__Your instructions__
The reply to the records below should contain exactly the lines from the line with "As it is the" through the line with "Most of the", and nothing besides.

__Data supplied__
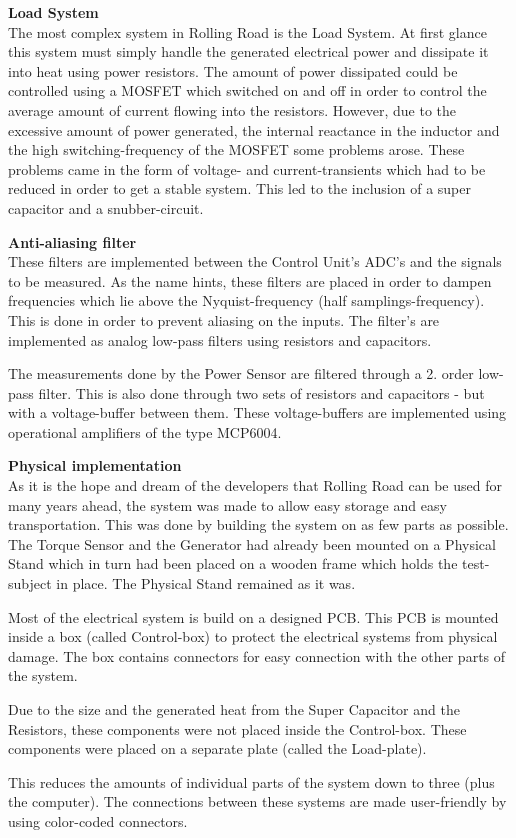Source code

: \textbf{Load System}\\
The most complex system in Rolling Road is the Load System. At first glance this system must simply handle the generated electrical power and dissipate it into heat using power resistors\cite{PowerResistor}. The amount of power dissipated could be controlled using a MOSFET\cite{IRFP260N} which switched on and off in order to control the average amount of current flowing into the resistors. However, due to the excessive amount of power generated, the internal reactance in the inductor and the high switching-frequency of the MOSFET some problems arose. These problems came in the form of voltage- and current-transients which had to be reduced in order to get a stable system. This led to the inclusion of a super capacitor\cite{SuperCapacitor} and a snubber-circuit\cite{Snubber}.

\textbf{Anti-aliasing filter}\\
These filters are implemented between the Control Unit's ADC's and the signals to be measured. As the name hints, these filters are placed in order to dampen frequencies which lie above the Nyquist-frequency (half samplings-frequency). This is done in order to prevent aliasing on the inputs. The filter's are implemented as analog low-pass filters using resistors and capacitors. 

The measurements done by the Power Sensor are filtered through a 2. order low-pass filter. This is also done through two sets of resistors and capacitors - but with a voltage-buffer between them. These voltage-buffers are implemented using operational amplifiers of the type MCP6004\cite{MCP6004}.

\textbf{Physical implementation}\\
As it is the hope and dream of the developers that Rolling Road can be used for many years ahead, the system was made to allow easy storage and easy transportation. This was done by building the system on as few parts as possible. The Torque Sensor and the Generator had already been mounted on a Physical Stand which in turn had been placed on a wooden frame which holds the test-subject in place. The Physical Stand remained as it was.

Most of the electrical system is build on a designed PCB. This PCB is mounted inside a box (called Control-box) to protect the electrical systems from physical damage. The box contains connectors for easy connection with the other parts of the system.

Due to the size and the generated heat from the Super Capacitor and the Resistors, these components were not placed inside the Control-box. These components were placed on a separate plate (called the Load-plate).

This reduces the amounts of individual parts of the system down to three (plus the computer). The connections between these systems are made user-friendly by using color-coded connectors.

__Exercise solution__
As it is the hope and dream of the developers that Rolling Road can be used for many years ahead, the system was made to allow easy storage and easy transportation. This was done by building the system on as few parts as possible. The Torque Sensor and the Generator had already been mounted on a Physical Stand which in turn had been placed on a wooden frame which holds the test-subject in place. The Physical Stand remained as it was.

Most of the electrical system is build on a designed PCB. This PCB is mounted inside a box (called Control-box) to protect the electrical systems from physical damage. The box contains connectors for easy connection with the other parts of the system.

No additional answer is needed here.